» What you need to do: Provide only the number of lines in the records below that include "first".

┌─ Source material

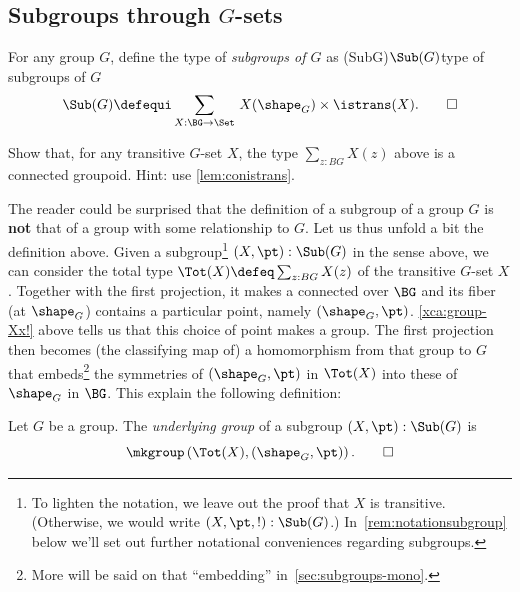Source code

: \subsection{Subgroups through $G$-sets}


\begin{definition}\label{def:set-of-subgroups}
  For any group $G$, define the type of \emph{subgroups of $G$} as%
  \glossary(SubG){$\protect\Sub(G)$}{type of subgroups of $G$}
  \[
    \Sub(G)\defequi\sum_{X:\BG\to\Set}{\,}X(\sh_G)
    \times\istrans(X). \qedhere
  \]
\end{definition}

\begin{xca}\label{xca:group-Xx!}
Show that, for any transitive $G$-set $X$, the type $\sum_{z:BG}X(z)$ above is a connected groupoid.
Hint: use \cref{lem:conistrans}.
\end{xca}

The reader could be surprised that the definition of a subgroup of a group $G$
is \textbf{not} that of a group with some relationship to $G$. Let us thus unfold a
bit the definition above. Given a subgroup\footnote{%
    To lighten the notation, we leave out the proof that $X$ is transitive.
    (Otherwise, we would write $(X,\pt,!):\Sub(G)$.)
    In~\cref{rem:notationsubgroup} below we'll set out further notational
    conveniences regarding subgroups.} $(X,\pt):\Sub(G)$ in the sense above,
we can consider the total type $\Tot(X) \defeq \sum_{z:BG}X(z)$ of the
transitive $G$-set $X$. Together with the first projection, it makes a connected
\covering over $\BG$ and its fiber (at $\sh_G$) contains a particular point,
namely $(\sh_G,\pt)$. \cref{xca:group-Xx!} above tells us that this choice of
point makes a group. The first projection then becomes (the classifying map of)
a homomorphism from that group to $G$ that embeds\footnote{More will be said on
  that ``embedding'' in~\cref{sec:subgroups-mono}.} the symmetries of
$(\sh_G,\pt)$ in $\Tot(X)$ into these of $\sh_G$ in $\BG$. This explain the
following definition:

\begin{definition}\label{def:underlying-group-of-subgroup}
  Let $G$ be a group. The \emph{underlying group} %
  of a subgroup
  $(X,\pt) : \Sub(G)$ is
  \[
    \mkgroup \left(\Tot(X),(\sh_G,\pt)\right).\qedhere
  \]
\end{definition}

└─
┌─ Source material

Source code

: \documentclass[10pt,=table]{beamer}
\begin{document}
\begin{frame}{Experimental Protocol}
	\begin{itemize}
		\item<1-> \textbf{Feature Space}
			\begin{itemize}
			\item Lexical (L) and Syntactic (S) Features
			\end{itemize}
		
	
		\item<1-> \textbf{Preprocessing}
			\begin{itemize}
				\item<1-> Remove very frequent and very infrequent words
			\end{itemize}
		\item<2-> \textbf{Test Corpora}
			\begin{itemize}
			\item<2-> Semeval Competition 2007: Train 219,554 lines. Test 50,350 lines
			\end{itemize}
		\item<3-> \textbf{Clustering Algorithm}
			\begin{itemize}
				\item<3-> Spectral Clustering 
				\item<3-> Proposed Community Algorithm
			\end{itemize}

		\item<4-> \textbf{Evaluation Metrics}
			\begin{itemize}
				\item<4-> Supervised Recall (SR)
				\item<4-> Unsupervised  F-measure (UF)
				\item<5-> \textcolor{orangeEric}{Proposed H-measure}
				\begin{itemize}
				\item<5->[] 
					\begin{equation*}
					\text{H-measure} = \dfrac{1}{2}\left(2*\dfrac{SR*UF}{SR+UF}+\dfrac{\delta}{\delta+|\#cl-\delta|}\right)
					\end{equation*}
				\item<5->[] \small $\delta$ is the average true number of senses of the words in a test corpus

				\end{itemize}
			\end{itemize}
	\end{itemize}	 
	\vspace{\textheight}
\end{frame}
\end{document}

└─

» Response box: 2